Provided records
------------------------
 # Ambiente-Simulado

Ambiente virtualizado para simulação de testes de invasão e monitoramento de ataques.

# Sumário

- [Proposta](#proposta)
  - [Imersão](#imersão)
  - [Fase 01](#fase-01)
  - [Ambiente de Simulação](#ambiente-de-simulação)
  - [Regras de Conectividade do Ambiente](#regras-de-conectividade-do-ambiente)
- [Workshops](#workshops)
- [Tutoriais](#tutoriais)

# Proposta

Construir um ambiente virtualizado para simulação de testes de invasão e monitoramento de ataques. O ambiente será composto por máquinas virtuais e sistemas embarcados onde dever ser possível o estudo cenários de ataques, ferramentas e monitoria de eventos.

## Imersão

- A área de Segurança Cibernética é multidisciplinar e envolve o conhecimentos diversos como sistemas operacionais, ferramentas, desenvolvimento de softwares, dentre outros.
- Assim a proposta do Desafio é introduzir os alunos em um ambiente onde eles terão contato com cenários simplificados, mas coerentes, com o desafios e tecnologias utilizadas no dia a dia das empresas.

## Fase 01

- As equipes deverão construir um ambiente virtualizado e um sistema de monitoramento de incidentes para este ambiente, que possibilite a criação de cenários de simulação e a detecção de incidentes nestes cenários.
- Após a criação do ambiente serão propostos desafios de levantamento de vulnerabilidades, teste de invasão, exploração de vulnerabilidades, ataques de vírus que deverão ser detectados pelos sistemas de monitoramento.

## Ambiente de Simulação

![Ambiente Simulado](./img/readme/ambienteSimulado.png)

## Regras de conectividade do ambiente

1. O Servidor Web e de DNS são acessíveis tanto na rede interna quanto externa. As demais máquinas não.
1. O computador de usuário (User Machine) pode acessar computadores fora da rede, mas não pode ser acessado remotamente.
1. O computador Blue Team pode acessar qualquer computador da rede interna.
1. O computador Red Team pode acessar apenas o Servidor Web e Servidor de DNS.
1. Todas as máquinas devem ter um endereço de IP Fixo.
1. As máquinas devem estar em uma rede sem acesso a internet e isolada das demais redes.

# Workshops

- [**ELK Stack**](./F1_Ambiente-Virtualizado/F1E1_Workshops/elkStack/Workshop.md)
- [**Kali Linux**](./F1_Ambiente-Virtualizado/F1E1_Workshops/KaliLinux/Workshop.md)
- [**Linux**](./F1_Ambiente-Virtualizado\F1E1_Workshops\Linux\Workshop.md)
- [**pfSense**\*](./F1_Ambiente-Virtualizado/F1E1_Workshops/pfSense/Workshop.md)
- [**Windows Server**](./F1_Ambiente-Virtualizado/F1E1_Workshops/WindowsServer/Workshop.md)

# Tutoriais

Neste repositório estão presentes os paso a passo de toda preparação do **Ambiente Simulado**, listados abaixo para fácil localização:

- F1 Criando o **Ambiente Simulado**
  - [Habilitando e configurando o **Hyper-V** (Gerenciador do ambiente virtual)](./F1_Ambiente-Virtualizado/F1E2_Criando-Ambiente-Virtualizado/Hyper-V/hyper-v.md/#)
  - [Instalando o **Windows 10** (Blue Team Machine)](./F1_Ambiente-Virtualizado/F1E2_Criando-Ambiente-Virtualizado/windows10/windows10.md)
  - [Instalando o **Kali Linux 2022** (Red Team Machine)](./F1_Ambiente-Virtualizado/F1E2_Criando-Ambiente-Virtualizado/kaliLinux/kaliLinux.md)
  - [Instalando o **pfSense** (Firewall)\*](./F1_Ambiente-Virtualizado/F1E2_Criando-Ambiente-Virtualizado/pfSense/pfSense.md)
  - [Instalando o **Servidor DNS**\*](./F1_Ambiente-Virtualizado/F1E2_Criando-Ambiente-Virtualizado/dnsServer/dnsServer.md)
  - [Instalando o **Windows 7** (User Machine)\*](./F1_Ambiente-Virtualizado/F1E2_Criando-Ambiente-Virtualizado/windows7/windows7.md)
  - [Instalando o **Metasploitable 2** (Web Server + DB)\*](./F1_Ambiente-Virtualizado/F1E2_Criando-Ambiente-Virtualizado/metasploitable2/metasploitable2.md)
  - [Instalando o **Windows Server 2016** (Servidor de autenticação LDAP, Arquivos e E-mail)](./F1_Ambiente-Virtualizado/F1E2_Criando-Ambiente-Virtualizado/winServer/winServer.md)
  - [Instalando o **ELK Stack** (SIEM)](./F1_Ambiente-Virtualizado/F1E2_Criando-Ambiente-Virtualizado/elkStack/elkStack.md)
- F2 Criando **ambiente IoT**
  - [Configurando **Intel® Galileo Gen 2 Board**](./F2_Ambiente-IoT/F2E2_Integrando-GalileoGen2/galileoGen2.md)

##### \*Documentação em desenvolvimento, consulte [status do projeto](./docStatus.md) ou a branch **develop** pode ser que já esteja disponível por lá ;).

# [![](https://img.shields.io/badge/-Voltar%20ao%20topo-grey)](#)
------------------------
Task objective
Your answer should be the full set of records above, restated exactly.

Response
 # Ambiente-Simulado

Ambiente virtualizado para simulação de testes de invasão e monitoramento de ataques.

# Sumário

- [Proposta](#proposta)
  - [Imersão](#imersão)
  - [Fase 01](#fase-01)
  - [Ambiente de Simulação](#ambiente-de-simulação)
  - [Regras de Conectividade do Ambiente](#regras-de-conectividade-do-ambiente)
- [Workshops](#workshops)
- [Tutoriais](#tutoriais)

# Proposta

Construir um ambiente virtualizado para simulação de testes de invasão e monitoramento de ataques. O ambiente será composto por máquinas virtuais e sistemas embarcados onde dever ser possível o estudo cenários de ataques, ferramentas e monitoria de eventos.

## Imersão

- A área de Segurança Cibernética é multidisciplinar e envolve o conhecimentos diversos como sistemas operacionais, ferramentas, desenvolvimento de softwares, dentre outros.
- Assim a proposta do Desafio é introduzir os alunos em um ambiente onde eles terão contato com cenários simplificados, mas coerentes, com o desafios e tecnologias utilizadas no dia a dia das empresas.

## Fase 01

- As equipes deverão construir um ambiente virtualizado e um sistema de monitoramento de incidentes para este ambiente, que possibilite a criação de cenários de simulação e a detecção de incidentes nestes cenários.
- Após a criação do ambiente serão propostos desafios de levantamento de vulnerabilidades, teste de invasão, exploração de vulnerabilidades, ataques de vírus que deverão ser detectados pelos sistemas de monitoramento.

## Ambiente de Simulação

![Ambiente Simulado](./img/readme/ambienteSimulado.png)

## Regras de conectividade do ambiente

1. O Servidor Web e de DNS são acessíveis tanto na rede interna quanto externa. As demais máquinas não.
1. O computador de usuário (User Machine) pode acessar computadores fora da rede, mas não pode ser acessado remotamente.
1. O computador Blue Team pode acessar qualquer computador da rede interna.
1. O computador Red Team pode acessar apenas o Servidor Web e Servidor de DNS.
1. Todas as máquinas devem ter um endereço de IP Fixo.
1. As máquinas devem estar em uma rede sem acesso a internet e isolada das demais redes.

# Workshops

- [**ELK Stack**](./F1_Ambiente-Virtualizado/F1E1_Workshops/elkStack/Workshop.md)
- [**Kali Linux**](./F1_Ambiente-Virtualizado/F1E1_Workshops/KaliLinux/Workshop.md)
- [**Linux**](./F1_Ambiente-Virtualizado\F1E1_Workshops\Linux\Workshop.md)
- [**pfSense**\*](./F1_Ambiente-Virtualizado/F1E1_Workshops/pfSense/Workshop.md)
- [**Windows Server**](./F1_Ambiente-Virtualizado/F1E1_Workshops/WindowsServer/Workshop.md)

# Tutoriais

Neste repositório estão presentes os paso a passo de toda preparação do **Ambiente Simulado**, listados abaixo para fácil localização:

- F1 Criando o **Ambiente Simulado**
  - [Habilitando e configurando o **Hyper-V** (Gerenciador do ambiente virtual)](./F1_Ambiente-Virtualizado/F1E2_Criando-Ambiente-Virtualizado/Hyper-V/hyper-v.md/#)
  - [Instalando o **Windows 10** (Blue Team Machine)](./F1_Ambiente-Virtualizado/F1E2_Criando-Ambiente-Virtualizado/windows10/windows10.md)
  - [Instalando o **Kali Linux 2022** (Red Team Machine)](./F1_Ambiente-Virtualizado/F1E2_Criando-Ambiente-Virtualizado/kaliLinux/kaliLinux.md)
  - [Instalando o **pfSense** (Firewall)\*](./F1_Ambiente-Virtualizado/F1E2_Criando-Ambiente-Virtualizado/pfSense/pfSense.md)
  - [Instalando o **Servidor DNS**\*](./F1_Ambiente-Virtualizado/F1E2_Criando-Ambiente-Virtualizado/dnsServer/dnsServer.md)
  - [Instalando o **Windows 7** (User Machine)\*](./F1_Ambiente-Virtualizado/F1E2_Criando-Ambiente-Virtualizado/windows7/windows7.md)
  - [Instalando o **Metasploitable 2** (Web Server + DB)\*](./F1_Ambiente-Virtualizado/F1E2_Criando-Ambiente-Virtualizado/metasploitable2/metasploitable2.md)
  - [Instalando o **Windows Server 2016** (Servidor de autenticação LDAP, Arquivos e E-mail)](./F1_Ambiente-Virtualizado/F1E2_Criando-Ambiente-Virtualizado/winServer/winServer.md)
  - [Instalando o **ELK Stack** (SIEM)](./F1_Ambiente-Virtualizado/F1E2_Criando-Ambiente-Virtualizado/elkStack/elkStack.md)
- F2 Criando **ambiente IoT**
  - [Configurando **Intel® Galileo Gen 2 Board**](./F2_Ambiente-IoT/F2E2_Integrando-GalileoGen2/galileoGen2.md)

##### \*Documentação em desenvolvimento, consulte [status do projeto](./docStatus.md) ou a branch **develop** pode ser que já esteja disponível por lá ;).

# [![](https://img.shields.io/badge/-Voltar%20ao%20topo-grey)](#)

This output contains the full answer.